What you should do –
Instruction for the data below: set down exactly the lines from the line with "[default to 50]" to the line with "[[Back to README]](../README.md)", inclusive, and no others.

Saved data entries
>>
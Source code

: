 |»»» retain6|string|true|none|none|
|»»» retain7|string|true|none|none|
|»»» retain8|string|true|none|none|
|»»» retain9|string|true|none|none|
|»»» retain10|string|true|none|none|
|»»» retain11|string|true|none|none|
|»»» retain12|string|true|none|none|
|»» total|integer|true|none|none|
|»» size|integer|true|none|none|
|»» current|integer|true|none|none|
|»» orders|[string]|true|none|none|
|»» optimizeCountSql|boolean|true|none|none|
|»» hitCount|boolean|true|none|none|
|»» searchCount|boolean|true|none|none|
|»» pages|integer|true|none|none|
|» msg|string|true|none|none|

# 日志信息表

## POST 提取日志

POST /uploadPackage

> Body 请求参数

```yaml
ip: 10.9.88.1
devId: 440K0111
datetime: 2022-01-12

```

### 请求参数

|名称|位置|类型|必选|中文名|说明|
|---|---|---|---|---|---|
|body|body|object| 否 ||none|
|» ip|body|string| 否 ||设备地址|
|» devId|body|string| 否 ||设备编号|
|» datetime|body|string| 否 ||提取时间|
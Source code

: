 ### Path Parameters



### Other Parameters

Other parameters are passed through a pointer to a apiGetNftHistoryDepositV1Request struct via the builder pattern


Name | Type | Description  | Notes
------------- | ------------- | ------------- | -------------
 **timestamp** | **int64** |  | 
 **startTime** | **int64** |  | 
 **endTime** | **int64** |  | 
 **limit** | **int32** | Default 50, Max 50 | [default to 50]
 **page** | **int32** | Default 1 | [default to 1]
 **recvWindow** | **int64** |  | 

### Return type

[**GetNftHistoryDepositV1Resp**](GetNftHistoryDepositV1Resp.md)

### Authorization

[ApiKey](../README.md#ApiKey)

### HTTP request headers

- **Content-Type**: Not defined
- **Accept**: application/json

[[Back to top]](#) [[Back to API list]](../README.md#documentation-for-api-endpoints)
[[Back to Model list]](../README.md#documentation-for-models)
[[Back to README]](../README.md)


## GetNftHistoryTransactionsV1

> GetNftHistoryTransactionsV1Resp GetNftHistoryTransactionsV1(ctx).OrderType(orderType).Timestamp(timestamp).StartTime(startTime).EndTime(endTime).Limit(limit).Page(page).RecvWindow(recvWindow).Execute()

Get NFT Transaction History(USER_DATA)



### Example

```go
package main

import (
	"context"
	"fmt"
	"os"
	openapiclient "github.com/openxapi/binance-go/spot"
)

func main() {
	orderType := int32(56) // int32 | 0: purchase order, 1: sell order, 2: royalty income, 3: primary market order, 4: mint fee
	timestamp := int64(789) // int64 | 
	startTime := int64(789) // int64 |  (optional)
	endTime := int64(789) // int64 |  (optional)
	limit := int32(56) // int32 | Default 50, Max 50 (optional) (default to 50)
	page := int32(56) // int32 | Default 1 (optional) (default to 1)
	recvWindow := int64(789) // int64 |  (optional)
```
<<
Answer for this exercise –
 **limit** | **int32** | Default 50, Max 50 | [default to 50]
 **page** | **int32** | Default 1 | [default to 1]
 **recvWindow** | **int64** |  | 

### Return type

[**GetNftHistoryDepositV1Resp**](GetNftHistoryDepositV1Resp.md)

### Authorization

[ApiKey](../README.md#ApiKey)

### HTTP request headers

- **Content-Type**: Not defined
- **Accept**: application/json

[[Back to top]](#) [[Back to API list]](../README.md#documentation-for-api-endpoints)
[[Back to Model list]](../README.md#documentation-for-models)
[[Back to README]](../README.md)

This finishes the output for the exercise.